Angus Council is introducing a new reporting procedure to combat the rising cost of sick pay.
The direct cost of sick pay was £1,134,592 between January and March according to the local authority’s latest figures.
For all council employees there was a 1.71% increase in the percentage of working days lost compared with the corresponding quarter in 2014.15.
The scrutiny and audit committee was told that the top five reasons for sickness absence was stress, stomach issues, back, lower limbs and cold/flu.
Absences of one day accounted for 5% of total days lost, absences of two to five days, 20%, absences of six to 20 days, 23% and absences of more than 20 days, 52%.
The council’s head of human resources Sharon Faulkner said: “Both local government and teachers’ absence increased by 2.10% and 1.81% respectively.
“Human resources advisers continue to support managers to address their responsibilities for staff who are absent from work.
“This is through direct one-to-one support, training and coaching.
“Future support for the management of absence will include implementing a Day 1 reporting procedure via the council’s occupational health provider where employees will report their absence directly to a health professional, who can provide immediate help and guidance to facilitate the earliest possible return to work.
“Human resources will also discuss with directorates any needs for information to support the management of absence, to ensure managers are clear about their responsibilities and to ensure appropriate monitoring of absence levels is in place.

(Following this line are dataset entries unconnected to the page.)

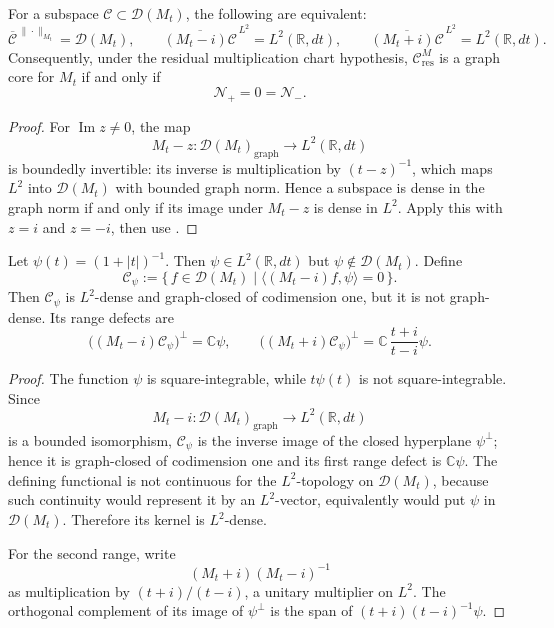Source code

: \begin{corollary}
\label{v4-arith:w9-r4:cor:bulk-deficiency-graph-core}
\ClaimStatusProvedHere For a subspace
\(\mathcal{C}\subset\mathcal{D}(M_t)\), the following are equivalent:
\[
\overline{\mathcal{C}}^{\,\|\cdot\|_{M_t}}=\mathcal{D}(M_t),
\qquad
\overline{(M_t-i)\mathcal{C}}^{\,L^2}=L^2(\mathbb R,dt),
\qquad
\overline{(M_t+i)\mathcal{C}}^{\,L^2}=L^2(\mathbb R,dt).
\]
Consequently, under the residual multiplication chart hypothesis,
\(\mathcal{C}_{\mathrm{res}}^{M}\) is a graph core for \(M_t\) if and
only if
\[
\mathcal{N}_{+}=0=\mathcal{N}_{-}.
\]
\end{corollary}

\begin{proof}
For \(\operatorname{Im}z\neq0\), the map
\[
M_{t}-z\colon \mathcal{D}(M_{t})_{\mathrm{graph}}\to L^{2}(\mathbb{R},dt)
\]
is boundedly invertible: its inverse is multiplication by
\((t-z)^{-1}\), which maps \(L^{2}\) into \(\mathcal{D}(M_{t})\) with
bounded graph norm. Hence a subspace is dense in the graph norm if
and only if its image under \(M_t-z\) is dense in \(L^2\). Apply this
with \(z=i\) and \(z=-i\), then use
.
\end{proof}

\begin{lemma}
\label{v4-arith:w9-r4:lem:rank-one-graph-boundary}
\ClaimStatusProvedHere Let
\(\psi(t)=(1+|t|)^{-1}\). Then
\(\psi\in L^{2}(\mathbb{R},dt)\) but
\(\psi\notin\mathcal{D}(M_t)\). Define
\[
\mathcal{C}_{\psi}
:=
\{\,f\in\mathcal{D}(M_t)\mid
\langle (M_t-i)f,\psi\rangle=0\,\}.
\]
Then \(\mathcal{C}_{\psi}\) is \(L^{2}\)-dense and graph-closed of
codimension one, but it is not graph-dense. Its range defects are
\[
\bigl((M_t-i)\mathcal{C}_{\psi}\bigr)^{\perp}
=\mathbb C\psi,
\qquad
\bigl((M_t+i)\mathcal{C}_{\psi}\bigr)^{\perp}
=
\mathbb C\,\frac{t+i}{t-i}\psi .
\]
\end{lemma}

\begin{proof}
The function \(\psi\) is square-integrable, while
\(t\psi(t)\) is not square-integrable. Since
\[
M_t-i\colon\mathcal{D}(M_t)_{\mathrm{graph}}\to L^2(\mathbb R,dt)
\]
is a bounded isomorphism, \(\mathcal{C}_{\psi}\) is the inverse image
of the closed hyperplane \(\psi^\perp\); hence it is graph-closed of
codimension one and its first range defect is \(\mathbb C\psi\).
The defining functional is not continuous for the \(L^2\)-topology on
\(\mathcal{D}(M_t)\), because such continuity would represent it by
an \(L^2\)-vector, equivalently would put \(\psi\) in
\(\mathcal{D}(M_t)\). Therefore its kernel is \(L^2\)-dense.

For the second range, write
\[
(M_t+i)(M_t-i)^{-1}
\]
as multiplication by \((t+i)/(t-i)\), a unitary multiplier on \(L^2\).
The orthogonal complement of its image of \(\psi^\perp\) is the span
of \((t+i)(t-i)^{-1}\psi\).
\end{proof}

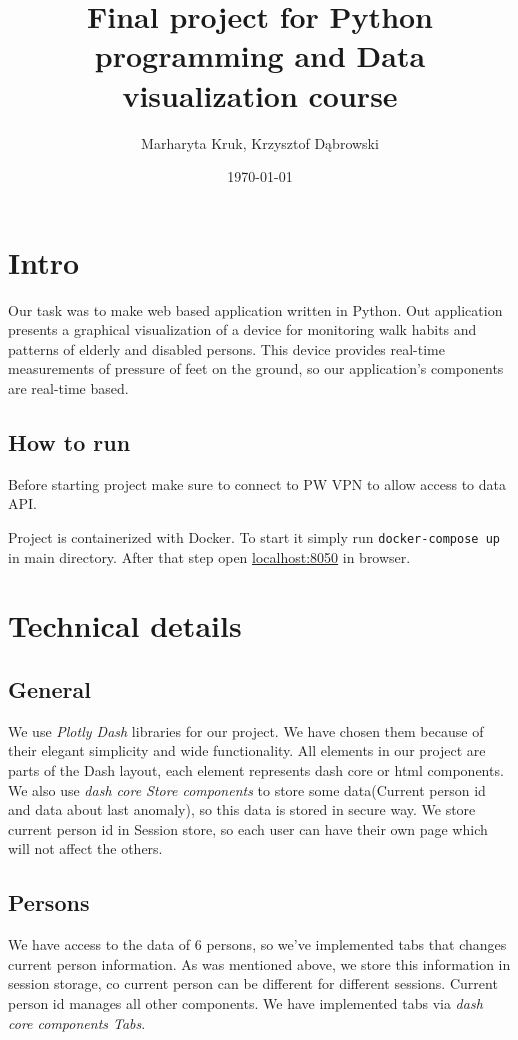 \documentclass{article}
\title{Final project for Python programming and Data visualization course}
\author{Marharyta Kruk, Krzysztof Dąbrowski}
\date{\today}
\begin{document}
\maketitle
\tableofcontents
\newpage

\section{Intro}
Our task was to make web based application written in Python. Out application presents a graphical visualization of a device for monitoring walk habits and patterns of elderly and disabled persons.
\newline
This device provides real-time measurements of pressure of feet on the ground, so our application's components are real-time based.
\subsection{How to run}
Before starting project make sure to connect to PW VPN to allow access to data API.

Project is containerized with Docker. To start it simply run \texttt{docker-compose up} in main directory. After that step open \href{http://localhost:8050}{localhost:8050} in browser.

\section{Technical details}
\subsection{General}
We use \textit{Plotly Dash} libraries for our project. We have chosen them because of their elegant simplicity and wide functionality. All elements in our project are parts of the Dash layout, each element represents dash core or html components. We also use \textit{dash core Store components} to store some data(Current person id and data about last anomaly), so this data is stored in secure way. We store current person id in Session store, so each user can have their own page which will not affect the others.
\subsection{Persons}
We have access to the data of 6 persons, so we've implemented tabs that changes current person information. As was mentioned above, we store this information in session storage, co current person can be different for different sessions. Current person id manages all other components. We have implemented tabs via \textit{dash core components Tabs}.
\end{document}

“In addition a concentrated piece of work is being undertaken with services in relation to long term absence cases.”
She said the council strives to reduce stress-related absence “as a matter of priority” and it supports employees suffering from such conditions through its various absence management measures.
She said employees are undergoing a great deal of change at the moment and that can contribute to stress.
Monifieth councillor Craig Fotheringham said it was disappointing to see a 1.71% increase but said he was glad to see the council has tried to reduce stress-related absence.
Kirriemuir councillor Ronnie Proctor said: “It’s hard to differentiate between stress at home or in the workplace.
The independent member also expressed doubts over the situation improving for teachers in the wake of a recent decision which will see Angus secondary schools move to a four and a half day week from next year.
“I wonder when the new school timetable comes into place in 2017 if we will see this increase further?” he said.